● **What to work on**
Transcribe each entry so that nothing differs from the original.

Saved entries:

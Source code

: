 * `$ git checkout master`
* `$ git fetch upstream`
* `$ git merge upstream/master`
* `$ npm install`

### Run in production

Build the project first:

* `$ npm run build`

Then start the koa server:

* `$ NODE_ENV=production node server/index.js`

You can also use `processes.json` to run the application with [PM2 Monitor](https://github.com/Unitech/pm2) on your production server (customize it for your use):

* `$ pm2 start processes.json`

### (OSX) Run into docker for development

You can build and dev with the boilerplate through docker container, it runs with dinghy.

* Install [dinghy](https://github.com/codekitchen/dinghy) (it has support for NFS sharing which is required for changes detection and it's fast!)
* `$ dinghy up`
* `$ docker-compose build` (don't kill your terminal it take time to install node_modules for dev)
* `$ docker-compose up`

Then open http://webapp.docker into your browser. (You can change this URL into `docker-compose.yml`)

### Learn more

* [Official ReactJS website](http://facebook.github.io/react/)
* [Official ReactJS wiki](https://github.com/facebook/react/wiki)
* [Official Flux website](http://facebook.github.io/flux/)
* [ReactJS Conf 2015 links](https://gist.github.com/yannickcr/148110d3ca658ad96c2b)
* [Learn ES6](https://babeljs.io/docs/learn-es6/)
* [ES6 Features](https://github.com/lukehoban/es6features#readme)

● **Written reply**
Source code

: * `$ git checkout master`
* `$ git fetch upstream`
* `$ git merge upstream/master`
* `$ npm install`

### Run in production

Build the project first:

* `$ npm run build`

Then start the koa server:

* `$ NODE_ENV=production node server/index.js`

You can also use `processes.json` to run the application with [PM2 Monitor](https://github.com/Unitech/pm2) on your production server (customize it for your use):

* `$ pm2 start processes.json`

### (OSX) Run into docker for development

You can build and dev with the boilerplate through docker container, it runs with dinghy.

* Install [dinghy](https://github.com/codekitchen/dinghy) (it has support for NFS sharing which is required for changes detection and it's fast!)
* `$ dinghy up`
* `$ docker-compose build` (don't kill your terminal it take time to install node_modules for dev)
* `$ docker-compose up`

Then open http://webapp.docker into your browser. (You can change this URL into `docker-compose.yml`)

### Learn more

* [Official ReactJS website](http://facebook.github.io/react/)
* [Official ReactJS wiki](https://github.com/facebook/react/wiki)
* [Official Flux website](http://facebook.github.io/flux/)
* [ReactJS Conf 2015 links](https://gist.github.com/yannickcr/148110d3ca658ad96c2b)
* [Learn ES6](https://babeljs.io/docs/learn-es6/)
* [ES6 Features](https://github.com/lukehoban/es6features#readme)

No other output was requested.